Pipeline Recipies

A set of basic pipeline structure recipies for common use cases.

The following are a basic set of pipeline recipes for doing typical tasks in Stroom. Is it not an exhaustive list as the possibilities with Pipelines are vast. They are intended as a rough guide to get you started with building Pipelines.

Data Ingest and Transformation

CSV to Normalised XML

  1. CSV data is ingested.
  2. The Data Splitter parser parses the records and fields into records format XML using an XML based TextConverter document.
  3. The first XSLTFilter is used to normalise the events in records XML into event-logging XML.
  4. The second XSLTFilter is used to decorate the events with additional data, e.g. <UserDetails> using reference data lookups.
  5. The SchemaFilter ensures that the XML output by the stages of XSLT transformation conforms to the event-logging XMLSchema.
  6. The XML events are then written out as an Event Stream to the Stream store.

Configured Content

  • Data Splitter - A TextConverter containing XML conforming to data-splitter:3.
  • Normalise - An XSLT transforming records:2 => event-logging:3.
  • Decorate - An XSLT transforming event-logging:3 => event-logging:3.
  • SchemaFilter - XMLSchema event-logging:3

JSON to Normalised XML

The same as ingesting CSV data above, except the input JSON is converted into an XML representation of the JSON by the JSONParser.

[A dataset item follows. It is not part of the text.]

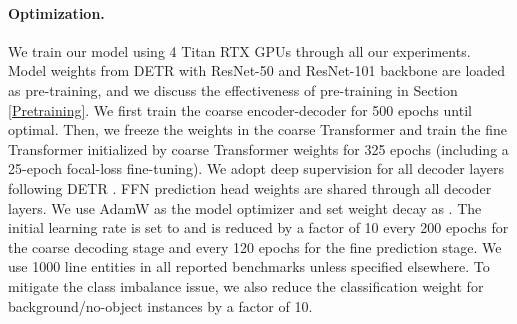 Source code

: \documentclass[final]{cvpr}
\begin{document}
\paragraph{Optimization.} We train our model using 4 Titan RTX GPUs through all our experiments. Model weights from DETR \cite{carion2020end} with ResNet-50 and ResNet-101 backbone are loaded as pre-training, and we discuss the effectiveness of pre-training in Section \ref{Pretraining}. We first train the coarse encoder-decoder for 500 epochs until optimal. Then, we freeze the weights in the coarse Transformer and train the fine Transformer initialized by coarse Transformer weights for 325 epochs (including a 25-epoch focal-loss fine-tuning). We adopt deep supervision \cite{lee2015deeply,xie2015holistically} for all decoder layers following DETR \cite{carion2020end}. FFN prediction head weights are shared through all decoder layers. We use AdamW as the model optimizer and set weight decay as . The initial learning rate is set to  and is reduced by a factor of 10 every 200 epochs for the coarse decoding stage and every 120 epochs for the fine prediction stage. We use 1000 line entities in all reported benchmarks unless specified elsewhere. To mitigate the class imbalance issue, we also reduce the classification weight for background/no-object instances by a factor of 10. 
\end{document}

The Normalise XSLTFilter will be specific to the format of the JSON being ingested. The Decorate) XSLTFilter will likely be identical to that used for the CSV ingest above, demonstrating reuse of pipeline element content.

Configured Content

  • Normalise - An XSLT transforming http://www.w3.org/2013/XSL/json => event-logging:3.
  • Decorate - An XSLT transforming event-logging:3 => event-logging:3.
  • SchemaFilter - XMLSchema event-logging:3

XML (not event-logging) to Normalised XML

As above except that the input data is already XML, though not in event-logging format. The XMLParser simply reads the XML character data and converts it to XML SAX events for processing. The Normalise XSLTFilter will be specific to the format of this XML and will transform it into event-logging format.

Configured Content

  • Normalise - An XSLT transforming a 3rd party schema => event-logging:3.
  • Decorate - An XSLT transforming event-logging:3 => event-logging:3.
  • SchemaFilter - XMLSchema event-logging:3

XML (event-logging) to Normalised XML

As above except that the input data is already in event-logging XML format, so no normalisation is required. Decoration is still needed though.

Configured Content

XML Fragments to Normalised XML

XML Fragments are where the input data looks like:

<Event>
  ...
</Event>
<Event>
  ...
</Event>

In other words, it is technically badly formed XML as it has no root element or declaration. This format is however easier for client systems to send as they can send multiple <Event> blocks in one stream (e.g. just appending them together in a rolled log file) but don’t need to wrap them with an outer <Events> element.

The XMLFragmentParser understands this format and will add the wrapping element to make well-formed XML. If the XML fragments are already in event-logging format then no Normalise XSLTFilter is required.

Configured Content

  • XMLFragParser - Content similar to:
    <?xml version="1.1" encoding="utf-8"?>
    <!DOCTYPE Records [
    <!ENTITY fragment SYSTEM "fragment">]>
    <Events
        xmlns="event-logging:3"
        xmlns:stroom="stroom"
        xmlns:xsi="http://www.w3.org/2001/XMLSchema-instance"
        xsi:schemaLocation="event-logging:3 file://event-logging-v3.4.2.xsd"
        Version="3.4.2">
    &fragment;
    </Events>
    
  • Decorate - An XSLT transforming event-logging:3 => event-logging:3.
  • SchemaFilter - XMLSchema event-logging:3

Handling Malformed Data

Cleaning Malformed XML data

In some cases client systems may send XML containing characters that are not supported by the XML standard. These can be removed using the InvalidXMLCharFilterReader .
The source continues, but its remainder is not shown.